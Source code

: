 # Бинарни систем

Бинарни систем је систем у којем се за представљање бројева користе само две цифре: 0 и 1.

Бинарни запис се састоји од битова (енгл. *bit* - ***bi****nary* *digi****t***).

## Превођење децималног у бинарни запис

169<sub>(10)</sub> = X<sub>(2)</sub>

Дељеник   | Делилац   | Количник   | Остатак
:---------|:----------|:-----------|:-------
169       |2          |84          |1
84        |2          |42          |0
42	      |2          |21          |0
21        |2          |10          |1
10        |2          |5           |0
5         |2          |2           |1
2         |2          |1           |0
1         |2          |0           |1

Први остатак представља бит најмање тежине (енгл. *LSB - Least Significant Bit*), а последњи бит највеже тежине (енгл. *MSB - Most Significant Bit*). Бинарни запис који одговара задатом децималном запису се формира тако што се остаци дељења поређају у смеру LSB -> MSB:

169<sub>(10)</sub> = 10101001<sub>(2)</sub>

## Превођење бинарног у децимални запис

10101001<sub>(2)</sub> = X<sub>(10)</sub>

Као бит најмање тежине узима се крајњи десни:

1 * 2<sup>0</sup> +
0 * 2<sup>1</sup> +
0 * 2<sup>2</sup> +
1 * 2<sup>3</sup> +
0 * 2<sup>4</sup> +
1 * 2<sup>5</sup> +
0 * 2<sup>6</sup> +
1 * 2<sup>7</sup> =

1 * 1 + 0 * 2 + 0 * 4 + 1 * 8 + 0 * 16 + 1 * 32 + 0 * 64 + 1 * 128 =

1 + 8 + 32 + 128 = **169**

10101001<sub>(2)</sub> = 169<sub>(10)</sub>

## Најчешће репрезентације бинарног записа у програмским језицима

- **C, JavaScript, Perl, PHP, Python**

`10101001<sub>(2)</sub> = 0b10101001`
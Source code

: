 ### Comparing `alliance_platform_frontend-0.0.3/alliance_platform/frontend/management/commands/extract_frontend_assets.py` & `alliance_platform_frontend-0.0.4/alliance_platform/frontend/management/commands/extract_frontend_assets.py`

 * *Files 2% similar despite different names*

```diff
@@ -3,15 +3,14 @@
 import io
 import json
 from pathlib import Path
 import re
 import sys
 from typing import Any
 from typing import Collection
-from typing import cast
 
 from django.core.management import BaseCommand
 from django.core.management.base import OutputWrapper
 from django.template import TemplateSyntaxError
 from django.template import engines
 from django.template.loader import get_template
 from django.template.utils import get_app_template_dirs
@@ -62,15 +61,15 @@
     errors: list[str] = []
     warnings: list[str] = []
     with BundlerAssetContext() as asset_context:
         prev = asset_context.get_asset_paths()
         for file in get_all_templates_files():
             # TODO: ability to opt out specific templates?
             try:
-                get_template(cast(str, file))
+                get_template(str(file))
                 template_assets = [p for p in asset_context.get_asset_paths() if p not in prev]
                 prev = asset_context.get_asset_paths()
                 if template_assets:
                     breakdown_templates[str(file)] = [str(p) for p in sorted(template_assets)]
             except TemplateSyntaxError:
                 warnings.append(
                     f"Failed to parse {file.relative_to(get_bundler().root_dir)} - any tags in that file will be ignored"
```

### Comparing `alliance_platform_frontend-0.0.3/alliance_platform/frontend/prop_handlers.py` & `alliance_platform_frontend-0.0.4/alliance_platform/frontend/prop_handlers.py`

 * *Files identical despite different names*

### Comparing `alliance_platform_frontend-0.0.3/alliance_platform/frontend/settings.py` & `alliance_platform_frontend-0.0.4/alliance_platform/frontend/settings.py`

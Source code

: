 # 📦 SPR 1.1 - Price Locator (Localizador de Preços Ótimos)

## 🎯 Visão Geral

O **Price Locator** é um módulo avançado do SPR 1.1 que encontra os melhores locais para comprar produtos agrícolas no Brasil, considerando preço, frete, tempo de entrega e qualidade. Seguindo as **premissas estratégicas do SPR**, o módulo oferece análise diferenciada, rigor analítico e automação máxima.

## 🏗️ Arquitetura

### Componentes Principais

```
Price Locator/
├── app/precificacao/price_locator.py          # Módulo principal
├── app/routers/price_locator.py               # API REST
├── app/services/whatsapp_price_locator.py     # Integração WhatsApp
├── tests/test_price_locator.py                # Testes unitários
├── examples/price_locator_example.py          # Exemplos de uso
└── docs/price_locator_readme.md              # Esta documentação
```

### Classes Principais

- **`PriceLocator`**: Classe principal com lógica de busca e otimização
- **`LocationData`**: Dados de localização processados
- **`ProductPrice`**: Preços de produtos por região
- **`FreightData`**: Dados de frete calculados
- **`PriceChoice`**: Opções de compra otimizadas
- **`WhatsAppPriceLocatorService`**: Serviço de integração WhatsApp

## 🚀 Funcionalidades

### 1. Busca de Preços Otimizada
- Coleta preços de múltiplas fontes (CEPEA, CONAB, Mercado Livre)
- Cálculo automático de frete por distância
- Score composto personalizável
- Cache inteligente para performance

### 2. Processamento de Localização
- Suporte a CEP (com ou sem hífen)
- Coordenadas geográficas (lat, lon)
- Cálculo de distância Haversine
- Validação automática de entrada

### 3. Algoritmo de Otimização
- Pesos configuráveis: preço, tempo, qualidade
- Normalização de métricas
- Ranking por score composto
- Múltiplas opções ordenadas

▶ _PROBLEM STATEMENT_
Find the string "Principais" in the entries above. Copy each line where it occurs.

▶ _SOLUTION_
### Componentes Principais
### Classes Principais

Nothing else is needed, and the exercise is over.